*Work order*
Retype verbatim the lines of the listing, from the very first through the line with "tencentcloud_dnspod_record: Fix modify".

[Start of Attachment]

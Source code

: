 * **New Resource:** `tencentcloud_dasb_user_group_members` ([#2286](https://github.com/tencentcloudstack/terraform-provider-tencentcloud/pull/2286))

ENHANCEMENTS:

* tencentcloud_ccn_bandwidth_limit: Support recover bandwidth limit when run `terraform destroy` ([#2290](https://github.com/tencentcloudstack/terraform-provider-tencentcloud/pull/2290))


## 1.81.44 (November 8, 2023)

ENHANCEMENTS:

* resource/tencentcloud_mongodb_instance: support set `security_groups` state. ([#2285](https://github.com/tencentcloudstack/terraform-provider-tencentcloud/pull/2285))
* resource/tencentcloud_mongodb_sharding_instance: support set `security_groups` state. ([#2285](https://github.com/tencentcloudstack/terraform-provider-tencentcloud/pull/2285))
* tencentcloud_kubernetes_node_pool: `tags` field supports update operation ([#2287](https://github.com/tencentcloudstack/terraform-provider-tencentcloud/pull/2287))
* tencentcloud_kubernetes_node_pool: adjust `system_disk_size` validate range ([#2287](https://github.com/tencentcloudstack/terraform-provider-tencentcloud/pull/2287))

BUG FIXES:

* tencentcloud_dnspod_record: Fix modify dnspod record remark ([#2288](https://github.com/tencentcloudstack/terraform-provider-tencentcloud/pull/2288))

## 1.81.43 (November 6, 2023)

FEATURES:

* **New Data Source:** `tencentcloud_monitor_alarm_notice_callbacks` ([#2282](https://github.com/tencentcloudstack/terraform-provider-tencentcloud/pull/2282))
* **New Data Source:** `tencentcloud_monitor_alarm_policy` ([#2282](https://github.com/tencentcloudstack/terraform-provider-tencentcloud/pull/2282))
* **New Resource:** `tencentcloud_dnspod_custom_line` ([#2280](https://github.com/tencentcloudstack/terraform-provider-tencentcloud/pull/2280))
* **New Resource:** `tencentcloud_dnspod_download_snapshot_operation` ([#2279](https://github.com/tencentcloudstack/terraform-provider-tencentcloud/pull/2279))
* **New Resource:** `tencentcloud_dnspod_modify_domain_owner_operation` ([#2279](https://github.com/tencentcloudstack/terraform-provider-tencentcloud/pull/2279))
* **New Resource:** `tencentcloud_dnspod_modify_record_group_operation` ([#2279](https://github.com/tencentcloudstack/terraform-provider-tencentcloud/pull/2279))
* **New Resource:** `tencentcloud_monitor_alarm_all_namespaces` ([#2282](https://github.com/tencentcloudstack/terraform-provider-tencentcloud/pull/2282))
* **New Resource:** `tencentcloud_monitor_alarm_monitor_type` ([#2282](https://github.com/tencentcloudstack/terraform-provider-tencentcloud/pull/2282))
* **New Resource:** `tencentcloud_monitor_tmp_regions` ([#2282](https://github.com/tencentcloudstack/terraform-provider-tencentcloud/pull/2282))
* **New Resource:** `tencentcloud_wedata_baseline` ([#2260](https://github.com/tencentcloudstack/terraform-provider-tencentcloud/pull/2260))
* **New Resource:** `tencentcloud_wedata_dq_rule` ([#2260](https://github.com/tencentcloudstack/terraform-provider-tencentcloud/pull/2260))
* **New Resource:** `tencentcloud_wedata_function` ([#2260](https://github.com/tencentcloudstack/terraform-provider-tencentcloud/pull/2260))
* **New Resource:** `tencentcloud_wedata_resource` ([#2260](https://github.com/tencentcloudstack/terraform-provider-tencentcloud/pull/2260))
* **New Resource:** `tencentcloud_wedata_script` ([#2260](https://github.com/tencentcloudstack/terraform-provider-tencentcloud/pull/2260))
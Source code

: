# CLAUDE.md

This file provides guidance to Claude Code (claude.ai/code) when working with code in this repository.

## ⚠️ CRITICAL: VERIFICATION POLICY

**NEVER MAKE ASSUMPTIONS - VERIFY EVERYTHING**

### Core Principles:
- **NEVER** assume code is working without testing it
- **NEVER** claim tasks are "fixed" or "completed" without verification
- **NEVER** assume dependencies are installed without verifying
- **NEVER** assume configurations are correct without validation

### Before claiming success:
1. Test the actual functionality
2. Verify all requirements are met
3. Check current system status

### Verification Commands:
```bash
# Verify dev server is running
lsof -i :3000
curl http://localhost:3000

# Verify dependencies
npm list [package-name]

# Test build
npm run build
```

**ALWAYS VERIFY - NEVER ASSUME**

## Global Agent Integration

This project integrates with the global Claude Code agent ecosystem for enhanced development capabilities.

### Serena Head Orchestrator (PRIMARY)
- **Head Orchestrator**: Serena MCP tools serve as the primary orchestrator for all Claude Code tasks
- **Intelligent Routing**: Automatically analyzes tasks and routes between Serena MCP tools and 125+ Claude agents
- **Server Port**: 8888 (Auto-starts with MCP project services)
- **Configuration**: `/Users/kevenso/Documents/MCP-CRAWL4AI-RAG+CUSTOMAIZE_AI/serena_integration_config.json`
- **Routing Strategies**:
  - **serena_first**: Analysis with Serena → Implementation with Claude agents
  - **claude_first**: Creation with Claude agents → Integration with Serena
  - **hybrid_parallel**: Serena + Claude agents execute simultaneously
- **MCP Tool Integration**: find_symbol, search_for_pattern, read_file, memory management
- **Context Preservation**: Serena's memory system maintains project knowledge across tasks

[End of Attachment]

*Reply*
Source code

: * **New Resource:** `tencentcloud_dasb_user_group_members` ([#2286](https://github.com/tencentcloudstack/terraform-provider-tencentcloud/pull/2286))

ENHANCEMENTS:

* tencentcloud_ccn_bandwidth_limit: Support recover bandwidth limit when run `terraform destroy` ([#2290](https://github.com/tencentcloudstack/terraform-provider-tencentcloud/pull/2290))


## 1.81.44 (November 8, 2023)

ENHANCEMENTS:

* resource/tencentcloud_mongodb_instance: support set `security_groups` state. ([#2285](https://github.com/tencentcloudstack/terraform-provider-tencentcloud/pull/2285))
* resource/tencentcloud_mongodb_sharding_instance: support set `security_groups` state. ([#2285](https://github.com/tencentcloudstack/terraform-provider-tencentcloud/pull/2285))
* tencentcloud_kubernetes_node_pool: `tags` field supports update operation ([#2287](https://github.com/tencentcloudstack/terraform-provider-tencentcloud/pull/2287))
* tencentcloud_kubernetes_node_pool: adjust `system_disk_size` validate range ([#2287](https://github.com/tencentcloudstack/terraform-provider-tencentcloud/pull/2287))

BUG FIXES:

* tencentcloud_dnspod_record: Fix modify dnspod record remark ([#2288](https://github.com/tencentcloudstack/terraform-provider-tencentcloud/pull/2288))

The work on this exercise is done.